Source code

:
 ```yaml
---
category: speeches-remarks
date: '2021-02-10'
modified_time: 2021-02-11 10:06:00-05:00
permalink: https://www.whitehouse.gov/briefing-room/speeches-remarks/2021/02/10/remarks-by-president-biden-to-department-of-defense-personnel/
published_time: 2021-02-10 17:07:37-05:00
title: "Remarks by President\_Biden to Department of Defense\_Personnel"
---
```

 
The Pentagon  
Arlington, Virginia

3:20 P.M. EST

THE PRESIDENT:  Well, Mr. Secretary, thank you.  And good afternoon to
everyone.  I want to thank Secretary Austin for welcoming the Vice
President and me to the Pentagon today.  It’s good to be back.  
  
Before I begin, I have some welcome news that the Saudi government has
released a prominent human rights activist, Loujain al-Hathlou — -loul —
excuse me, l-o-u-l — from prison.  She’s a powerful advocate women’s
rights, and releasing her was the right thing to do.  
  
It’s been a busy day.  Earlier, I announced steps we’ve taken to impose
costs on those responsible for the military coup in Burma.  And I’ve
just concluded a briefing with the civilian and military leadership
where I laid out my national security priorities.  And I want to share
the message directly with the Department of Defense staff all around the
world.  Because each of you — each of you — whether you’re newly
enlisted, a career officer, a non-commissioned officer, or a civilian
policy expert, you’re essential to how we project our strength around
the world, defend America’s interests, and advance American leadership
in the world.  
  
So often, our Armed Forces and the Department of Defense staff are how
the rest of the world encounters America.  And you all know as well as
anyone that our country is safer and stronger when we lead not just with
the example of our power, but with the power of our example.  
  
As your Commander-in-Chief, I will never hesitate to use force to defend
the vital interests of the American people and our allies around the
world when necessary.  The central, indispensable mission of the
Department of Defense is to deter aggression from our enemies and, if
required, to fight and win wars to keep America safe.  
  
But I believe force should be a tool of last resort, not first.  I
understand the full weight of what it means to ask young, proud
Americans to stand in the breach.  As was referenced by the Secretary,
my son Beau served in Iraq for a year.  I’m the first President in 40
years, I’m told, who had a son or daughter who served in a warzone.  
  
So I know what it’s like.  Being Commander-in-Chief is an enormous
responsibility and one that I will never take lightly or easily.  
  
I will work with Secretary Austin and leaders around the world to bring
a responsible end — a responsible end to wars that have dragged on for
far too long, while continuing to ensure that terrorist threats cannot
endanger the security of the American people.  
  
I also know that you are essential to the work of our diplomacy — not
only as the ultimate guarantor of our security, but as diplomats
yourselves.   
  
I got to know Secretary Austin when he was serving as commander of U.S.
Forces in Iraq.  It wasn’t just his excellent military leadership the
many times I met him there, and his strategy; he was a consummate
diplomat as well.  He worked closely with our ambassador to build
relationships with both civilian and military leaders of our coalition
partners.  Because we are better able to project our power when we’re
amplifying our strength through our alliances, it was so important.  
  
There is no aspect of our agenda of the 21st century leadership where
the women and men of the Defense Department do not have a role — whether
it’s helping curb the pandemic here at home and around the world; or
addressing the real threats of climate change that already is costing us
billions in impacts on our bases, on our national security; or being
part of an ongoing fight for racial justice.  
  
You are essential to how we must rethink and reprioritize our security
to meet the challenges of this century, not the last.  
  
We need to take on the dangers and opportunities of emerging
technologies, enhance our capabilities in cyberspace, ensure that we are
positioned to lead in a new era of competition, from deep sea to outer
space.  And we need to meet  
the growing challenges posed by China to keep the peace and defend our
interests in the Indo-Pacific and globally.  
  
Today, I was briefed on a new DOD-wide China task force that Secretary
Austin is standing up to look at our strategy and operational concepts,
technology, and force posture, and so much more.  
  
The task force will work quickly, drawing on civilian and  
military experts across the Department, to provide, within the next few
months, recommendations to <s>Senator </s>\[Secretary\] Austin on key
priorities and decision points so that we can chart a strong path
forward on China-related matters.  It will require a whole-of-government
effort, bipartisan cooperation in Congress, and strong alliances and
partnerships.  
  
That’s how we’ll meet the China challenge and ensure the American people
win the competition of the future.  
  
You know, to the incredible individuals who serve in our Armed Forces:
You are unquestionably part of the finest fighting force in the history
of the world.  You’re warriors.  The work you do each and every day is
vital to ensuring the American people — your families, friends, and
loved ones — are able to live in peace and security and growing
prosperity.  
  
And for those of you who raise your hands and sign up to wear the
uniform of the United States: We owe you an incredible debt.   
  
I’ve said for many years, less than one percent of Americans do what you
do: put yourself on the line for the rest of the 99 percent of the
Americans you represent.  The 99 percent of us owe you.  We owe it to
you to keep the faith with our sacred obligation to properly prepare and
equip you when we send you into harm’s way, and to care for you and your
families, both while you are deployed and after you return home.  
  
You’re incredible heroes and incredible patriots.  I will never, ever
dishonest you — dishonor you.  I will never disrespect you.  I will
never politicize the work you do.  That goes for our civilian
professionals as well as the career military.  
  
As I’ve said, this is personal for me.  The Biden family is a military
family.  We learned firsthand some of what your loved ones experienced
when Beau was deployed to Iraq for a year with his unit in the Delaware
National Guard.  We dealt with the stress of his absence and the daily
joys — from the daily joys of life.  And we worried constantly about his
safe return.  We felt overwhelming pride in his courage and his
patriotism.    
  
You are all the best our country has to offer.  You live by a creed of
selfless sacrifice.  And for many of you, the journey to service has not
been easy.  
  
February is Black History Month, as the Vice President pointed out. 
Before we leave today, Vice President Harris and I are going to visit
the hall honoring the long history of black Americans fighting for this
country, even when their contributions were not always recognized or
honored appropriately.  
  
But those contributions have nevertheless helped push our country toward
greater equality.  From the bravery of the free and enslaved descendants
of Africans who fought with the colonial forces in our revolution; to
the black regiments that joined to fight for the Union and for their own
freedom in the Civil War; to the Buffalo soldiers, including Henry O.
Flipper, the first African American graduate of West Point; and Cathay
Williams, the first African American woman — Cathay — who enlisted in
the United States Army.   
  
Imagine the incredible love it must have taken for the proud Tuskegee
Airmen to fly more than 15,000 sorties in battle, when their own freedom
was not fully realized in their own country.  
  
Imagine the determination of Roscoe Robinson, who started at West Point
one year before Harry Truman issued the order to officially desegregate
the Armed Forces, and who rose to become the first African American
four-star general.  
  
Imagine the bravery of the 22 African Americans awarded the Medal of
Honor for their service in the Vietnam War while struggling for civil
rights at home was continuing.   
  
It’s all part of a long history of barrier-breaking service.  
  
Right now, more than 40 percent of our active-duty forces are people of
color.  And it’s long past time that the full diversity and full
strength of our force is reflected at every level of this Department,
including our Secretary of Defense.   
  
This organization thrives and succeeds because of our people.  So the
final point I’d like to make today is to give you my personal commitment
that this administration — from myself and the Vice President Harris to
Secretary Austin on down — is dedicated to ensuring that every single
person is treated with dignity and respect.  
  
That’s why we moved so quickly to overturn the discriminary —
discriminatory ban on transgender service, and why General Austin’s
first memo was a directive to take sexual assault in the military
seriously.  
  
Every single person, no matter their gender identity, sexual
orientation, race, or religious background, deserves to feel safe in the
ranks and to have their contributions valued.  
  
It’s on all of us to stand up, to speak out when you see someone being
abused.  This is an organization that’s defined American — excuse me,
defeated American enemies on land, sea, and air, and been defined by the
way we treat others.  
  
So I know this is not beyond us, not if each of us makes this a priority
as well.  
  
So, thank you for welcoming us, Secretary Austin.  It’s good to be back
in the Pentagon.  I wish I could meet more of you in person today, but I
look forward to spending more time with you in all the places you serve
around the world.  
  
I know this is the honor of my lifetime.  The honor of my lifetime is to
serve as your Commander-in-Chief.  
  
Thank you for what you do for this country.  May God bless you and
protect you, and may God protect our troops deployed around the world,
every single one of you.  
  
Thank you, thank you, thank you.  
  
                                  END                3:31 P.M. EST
§
Repeat exactly the lines of the data from the first one through the line with "3:20 P.M. EST", both of them included.

▶ [ANSWER BOX]
Source code

:
 ```yaml
---
category: speeches-remarks
date: '2021-02-10'
modified_time: 2021-02-11 10:06:00-05:00
permalink: https://www.whitehouse.gov/briefing-room/speeches-remarks/2021/02/10/remarks-by-president-biden-to-department-of-defense-personnel/
published_time: 2021-02-10 17:07:37-05:00
title: "Remarks by President\_Biden to Department of Defense\_Personnel"
---
```

 
The Pentagon  
Arlington, Virginia

3:20 P.M. EST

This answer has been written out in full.